Graphex Mining is pleased to advise that it has received subscriptions to purchase 8,750,000 fully paid ordinary shares at $0.28 cents per share to raise $2.45 million through a placement to professional and sophisticated investors. Directors subscribed for 320,572 shares, the issue of which is subject to shareholder approval at the Company’s next general meeting.
ServTech Global Holdings advises that it has successfully completed a placement to sophisticated and professional investors of 25,800,000 fully paid ordinary shares at a price of $0.015 per share, raising $387,000 before costs. The Company engaged Regency Corporate as Lead Manager to the Placement.
Marenica Energy advises that it has completed a capital raising to raise a total of $1.1 million (before costs), partially subject to shareholder approval.
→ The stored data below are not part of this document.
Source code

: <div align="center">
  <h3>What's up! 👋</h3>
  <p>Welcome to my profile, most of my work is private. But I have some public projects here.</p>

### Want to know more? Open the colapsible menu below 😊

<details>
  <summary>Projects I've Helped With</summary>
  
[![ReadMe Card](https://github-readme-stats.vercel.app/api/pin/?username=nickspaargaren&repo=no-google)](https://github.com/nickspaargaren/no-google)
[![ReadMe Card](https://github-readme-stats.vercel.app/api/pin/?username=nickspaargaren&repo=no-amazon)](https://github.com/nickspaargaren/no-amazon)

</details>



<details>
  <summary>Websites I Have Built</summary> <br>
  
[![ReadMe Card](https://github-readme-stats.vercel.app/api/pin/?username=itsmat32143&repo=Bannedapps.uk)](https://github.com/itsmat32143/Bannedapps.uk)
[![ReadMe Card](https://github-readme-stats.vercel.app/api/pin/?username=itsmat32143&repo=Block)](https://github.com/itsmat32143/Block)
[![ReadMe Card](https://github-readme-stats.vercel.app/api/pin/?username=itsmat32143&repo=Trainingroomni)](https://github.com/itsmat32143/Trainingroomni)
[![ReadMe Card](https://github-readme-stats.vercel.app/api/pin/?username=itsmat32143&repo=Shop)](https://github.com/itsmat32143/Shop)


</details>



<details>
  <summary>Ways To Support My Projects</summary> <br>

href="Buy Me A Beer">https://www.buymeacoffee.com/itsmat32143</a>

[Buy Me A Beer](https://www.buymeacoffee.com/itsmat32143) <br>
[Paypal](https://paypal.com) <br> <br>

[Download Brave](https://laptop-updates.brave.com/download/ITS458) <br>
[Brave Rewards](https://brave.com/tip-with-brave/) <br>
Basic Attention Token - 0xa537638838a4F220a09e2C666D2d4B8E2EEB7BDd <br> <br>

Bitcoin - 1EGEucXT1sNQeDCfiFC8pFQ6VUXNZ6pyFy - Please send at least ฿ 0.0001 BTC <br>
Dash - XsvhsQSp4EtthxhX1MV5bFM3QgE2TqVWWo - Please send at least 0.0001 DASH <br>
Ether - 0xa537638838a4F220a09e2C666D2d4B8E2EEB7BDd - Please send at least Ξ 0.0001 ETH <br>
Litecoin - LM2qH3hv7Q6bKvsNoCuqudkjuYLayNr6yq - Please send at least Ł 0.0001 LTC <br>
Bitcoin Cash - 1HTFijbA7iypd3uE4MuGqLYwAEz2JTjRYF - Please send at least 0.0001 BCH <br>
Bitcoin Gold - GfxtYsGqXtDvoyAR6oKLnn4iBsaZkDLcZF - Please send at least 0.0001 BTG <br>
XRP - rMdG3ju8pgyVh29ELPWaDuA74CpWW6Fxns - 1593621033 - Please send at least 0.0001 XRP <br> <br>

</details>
The placement of 10,620,000 fully paid ordinary shares at an issue price of 10 cents per Share plus 5,310,000 attaching Options, which will be granted on the basis of one Option for every two Shares subscribed, will raise a total of $1,062,000, before costs.
Nkwe Platinum advises that it has received from Zijin Mining Group Co. an indicative and non-binding proposal to acquire 100% of the issued shares in the Company which it does not already own for cash consideration of $0.080 per share. Zijin, through its wholly owned subsidiary Jin Jiang Mining, currently controls 60.47% of the Company’s issued share capital. Zijin has advised that it is currently contemplated the acquisition would be implemented by way of amalgamation under Bermudan law.
As announced on 19 February 2018 Emmerson Resources has agreed with Evolution Mining to restructure the Tennant Creek Mineral Field Farm-in and Joint Venture Agreement. A Deed of Variation has been executed, and as announced Emmerson will retain 100% ownership of the majority of the Tennant Creek tenements with Evolution taking ownership of those tenements associated with the Gecko-Goanna-Orlando copper-gold prospects
Carnavale Resources is pleased to advise the Company has executed a binding agreement to acquire 100% of the Grey Dam Project, located near Kurnalpi approximately 90km northeast of Kalgoorlie, Western Australia.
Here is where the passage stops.